**WORK REQUIRED**
Where the string "name" occurs in a line of the data below, that line should be copied.

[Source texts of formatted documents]
--------------------------------

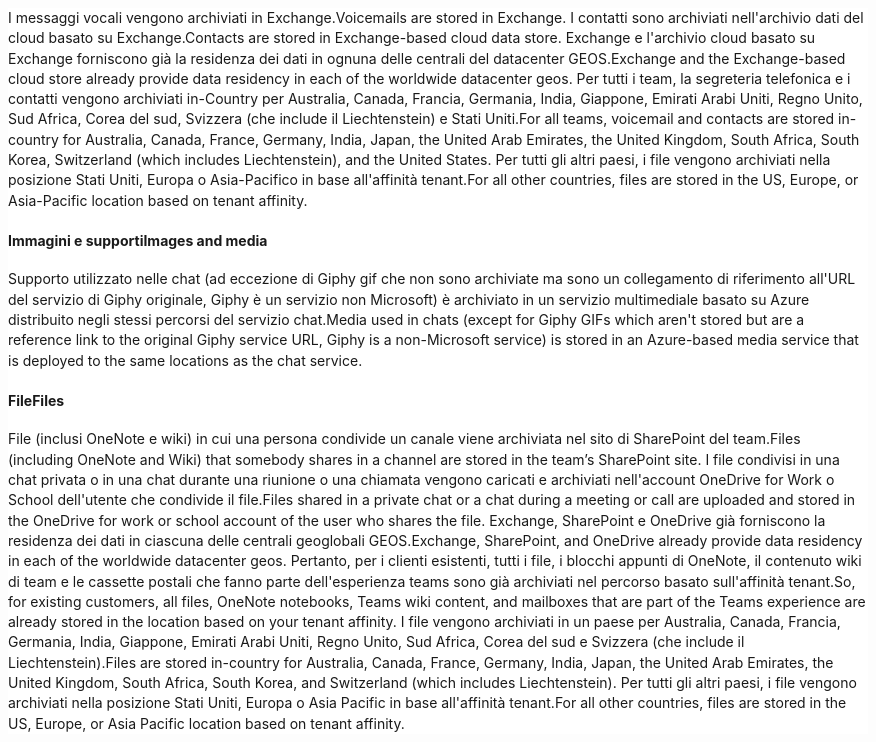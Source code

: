 <span data-ttu-id="14d15-187">I messaggi vocali vengono archiviati in Exchange.</span><span class="sxs-lookup"><span data-stu-id="14d15-187">Voicemails are stored in Exchange.</span></span> <span data-ttu-id="14d15-188">I contatti sono archiviati nell'archivio dati del cloud basato su Exchange.</span><span class="sxs-lookup"><span data-stu-id="14d15-188">Contacts are stored in Exchange-based cloud data store.</span></span> <span data-ttu-id="14d15-189">Exchange e l'archivio cloud basato su Exchange forniscono già la residenza dei dati in ognuna delle centrali del datacenter GEOS.</span><span class="sxs-lookup"><span data-stu-id="14d15-189">Exchange and the Exchange-based cloud store already provide data residency in each of the worldwide datacenter geos.</span></span> <span data-ttu-id="14d15-190">Per tutti i team, la segreteria telefonica e i contatti vengono archiviati in-Country per Australia, Canada, Francia, Germania, India, Giappone, Emirati Arabi Uniti, Regno Unito, Sud Africa, Corea del sud, Svizzera (che include il Liechtenstein) e Stati Uniti.</span><span class="sxs-lookup"><span data-stu-id="14d15-190">For all teams, voicemail and contacts are stored in-country for Australia, Canada, France, Germany, India, Japan, the United Arab Emirates, the United Kingdom, South Africa, South Korea, Switzerland (which includes Liechtenstein), and the United States.</span></span> <span data-ttu-id="14d15-191">Per tutti gli altri paesi, i file vengono archiviati nella posizione Stati Uniti, Europa o Asia-Pacifico in base all'affinità tenant.</span><span class="sxs-lookup"><span data-stu-id="14d15-191">For all other countries, files are stored in the US, Europe, or Asia-Pacific location based on tenant affinity.</span></span>

#### <a name="images-and-media"></a><span data-ttu-id="14d15-192">Immagini e supporti</span><span class="sxs-lookup"><span data-stu-id="14d15-192">Images and media</span></span>

<span data-ttu-id="14d15-193">Supporto utilizzato nelle chat (ad eccezione di Giphy gif che non sono archiviate ma sono un collegamento di riferimento all'URL del servizio di Giphy originale, Giphy è un servizio non Microsoft) è archiviato in un servizio multimediale basato su Azure distribuito negli stessi percorsi del servizio chat.</span><span class="sxs-lookup"><span data-stu-id="14d15-193">Media used in chats (except for Giphy GIFs which aren't stored but are a reference link to the original Giphy service URL, Giphy is a non-Microsoft service) is stored in an Azure-based media service that is deployed to the same locations as the chat service.</span></span>

#### <a name="files"></a><span data-ttu-id="14d15-194">File</span><span class="sxs-lookup"><span data-stu-id="14d15-194">Files</span></span>

<span data-ttu-id="14d15-195">File (inclusi OneNote e wiki) in cui una persona condivide un canale viene archiviata nel sito di SharePoint del team.</span><span class="sxs-lookup"><span data-stu-id="14d15-195">Files (including OneNote and Wiki) that somebody shares in a channel are stored in the team’s SharePoint site.</span></span> <span data-ttu-id="14d15-196">I file condivisi in una chat privata o in una chat durante una riunione o una chiamata vengono caricati e archiviati nell'account OneDrive for Work o School dell'utente che condivide il file.</span><span class="sxs-lookup"><span data-stu-id="14d15-196">Files shared in a private chat or a chat during a meeting or call are uploaded and stored in the OneDrive for work or school account of the user who shares the file.</span></span> <span data-ttu-id="14d15-197">Exchange, SharePoint e OneDrive già forniscono la residenza dei dati in ciascuna delle centrali geoglobali GEOS.</span><span class="sxs-lookup"><span data-stu-id="14d15-197">Exchange, SharePoint, and OneDrive already provide data residency in each of the worldwide datacenter geos.</span></span> <span data-ttu-id="14d15-198">Pertanto, per i clienti esistenti, tutti i file, i blocchi appunti di OneNote, il contenuto wiki di team e le cassette postali che fanno parte dell'esperienza teams sono già archiviati nel percorso basato sull'affinità tenant.</span><span class="sxs-lookup"><span data-stu-id="14d15-198">So, for existing customers, all files, OneNote notebooks, Teams wiki content, and mailboxes that are part of the Teams experience are already stored in the location based on your tenant affinity.</span></span> <span data-ttu-id="14d15-199">I file vengono archiviati in un paese per Australia, Canada, Francia, Germania, India, Giappone, Emirati Arabi Uniti, Regno Unito, Sud Africa, Corea del sud e Svizzera (che include il Liechtenstein).</span><span class="sxs-lookup"><span data-stu-id="14d15-199">Files are stored in-country for Australia, Canada, France, Germany, India, Japan, the United Arab Emirates, the United Kingdom, South Africa, South Korea, and Switzerland (which includes Liechtenstein).</span></span> <span data-ttu-id="14d15-200">Per tutti gli altri paesi, i file vengono archiviati nella posizione Stati Uniti, Europa o Asia Pacific in base all'affinità tenant.</span><span class="sxs-lookup"><span data-stu-id="14d15-200">For all other countries, files are stored in the US, Europe, or Asia Pacific location based on tenant affinity.</span></span>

--------------------------------

**RESULT**
#### <a name="images-and-media"></a><span data-ttu-id="14d15-192">Immagini e supporti</span><span class="sxs-lookup"><span data-stu-id="14d15-192">Images and media</span></span>
#### <a name="files"></a><span data-ttu-id="14d15-194">File</span><span class="sxs-lookup"><span data-stu-id="14d15-194">Files</span></span>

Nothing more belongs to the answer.